▸ YOUR OBJECTIVE
Your task is to copy each line of the records that includes the string "currently".

[Collected data]
.....

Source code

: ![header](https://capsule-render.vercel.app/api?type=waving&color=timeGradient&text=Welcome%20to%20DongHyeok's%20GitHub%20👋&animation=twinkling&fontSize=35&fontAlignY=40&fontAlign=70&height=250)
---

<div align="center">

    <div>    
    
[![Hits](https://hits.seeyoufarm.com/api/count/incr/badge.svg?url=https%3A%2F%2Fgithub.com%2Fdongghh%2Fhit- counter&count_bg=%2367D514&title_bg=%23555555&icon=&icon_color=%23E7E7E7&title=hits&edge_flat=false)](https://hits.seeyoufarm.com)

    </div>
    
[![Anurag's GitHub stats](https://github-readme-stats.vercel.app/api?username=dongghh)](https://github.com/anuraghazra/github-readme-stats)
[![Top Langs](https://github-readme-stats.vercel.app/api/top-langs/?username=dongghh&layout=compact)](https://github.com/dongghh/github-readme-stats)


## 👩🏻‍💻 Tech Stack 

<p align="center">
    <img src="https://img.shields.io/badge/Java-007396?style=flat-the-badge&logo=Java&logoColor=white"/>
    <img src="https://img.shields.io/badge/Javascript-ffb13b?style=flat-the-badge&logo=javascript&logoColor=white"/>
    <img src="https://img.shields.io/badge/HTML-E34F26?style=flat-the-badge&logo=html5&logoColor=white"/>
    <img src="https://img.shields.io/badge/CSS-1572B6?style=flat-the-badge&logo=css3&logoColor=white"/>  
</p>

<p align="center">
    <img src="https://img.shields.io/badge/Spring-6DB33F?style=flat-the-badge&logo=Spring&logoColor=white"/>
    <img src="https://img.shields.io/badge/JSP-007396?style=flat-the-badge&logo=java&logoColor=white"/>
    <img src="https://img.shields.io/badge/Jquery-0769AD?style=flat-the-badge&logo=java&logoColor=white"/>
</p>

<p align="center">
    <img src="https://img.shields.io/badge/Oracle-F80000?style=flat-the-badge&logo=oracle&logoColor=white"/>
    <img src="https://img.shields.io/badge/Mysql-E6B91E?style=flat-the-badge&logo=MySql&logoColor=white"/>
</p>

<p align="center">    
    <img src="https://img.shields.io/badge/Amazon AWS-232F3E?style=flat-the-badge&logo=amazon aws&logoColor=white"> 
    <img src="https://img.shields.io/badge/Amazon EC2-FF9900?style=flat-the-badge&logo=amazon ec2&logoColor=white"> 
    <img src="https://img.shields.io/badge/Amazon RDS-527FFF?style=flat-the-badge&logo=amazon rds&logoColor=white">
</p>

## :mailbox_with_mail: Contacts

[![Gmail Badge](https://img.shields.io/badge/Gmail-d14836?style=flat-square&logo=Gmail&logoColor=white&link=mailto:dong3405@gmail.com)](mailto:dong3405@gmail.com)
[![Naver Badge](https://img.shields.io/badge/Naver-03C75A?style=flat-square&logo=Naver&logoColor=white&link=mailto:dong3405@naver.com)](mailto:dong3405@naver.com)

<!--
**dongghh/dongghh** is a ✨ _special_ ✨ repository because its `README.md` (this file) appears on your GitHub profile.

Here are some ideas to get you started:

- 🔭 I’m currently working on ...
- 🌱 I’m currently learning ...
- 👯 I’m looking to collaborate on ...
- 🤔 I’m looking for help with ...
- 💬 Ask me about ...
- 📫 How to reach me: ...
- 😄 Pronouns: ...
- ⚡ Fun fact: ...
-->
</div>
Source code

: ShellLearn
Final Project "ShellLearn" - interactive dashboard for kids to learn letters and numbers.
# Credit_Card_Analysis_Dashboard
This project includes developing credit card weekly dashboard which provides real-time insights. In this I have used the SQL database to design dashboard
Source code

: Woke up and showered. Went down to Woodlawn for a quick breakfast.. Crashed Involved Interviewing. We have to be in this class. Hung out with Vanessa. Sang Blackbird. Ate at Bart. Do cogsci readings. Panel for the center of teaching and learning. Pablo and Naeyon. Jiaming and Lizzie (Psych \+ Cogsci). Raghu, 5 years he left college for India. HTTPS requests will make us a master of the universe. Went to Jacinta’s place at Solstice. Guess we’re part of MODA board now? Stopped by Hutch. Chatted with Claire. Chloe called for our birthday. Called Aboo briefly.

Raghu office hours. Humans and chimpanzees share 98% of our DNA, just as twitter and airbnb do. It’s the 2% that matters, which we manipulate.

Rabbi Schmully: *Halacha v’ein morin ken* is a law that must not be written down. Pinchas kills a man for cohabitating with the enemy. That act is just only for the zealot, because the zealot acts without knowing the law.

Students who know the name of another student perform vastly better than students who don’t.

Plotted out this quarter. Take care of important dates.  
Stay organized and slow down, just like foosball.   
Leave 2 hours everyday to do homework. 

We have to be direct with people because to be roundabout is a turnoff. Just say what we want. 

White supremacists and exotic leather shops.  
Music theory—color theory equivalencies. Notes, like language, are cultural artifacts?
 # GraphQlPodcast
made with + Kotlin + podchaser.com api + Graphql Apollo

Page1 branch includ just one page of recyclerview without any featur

.....

▸ RESPONSE
- 🔭 I’m currently working on ...
- 🌱 I’m currently learning ...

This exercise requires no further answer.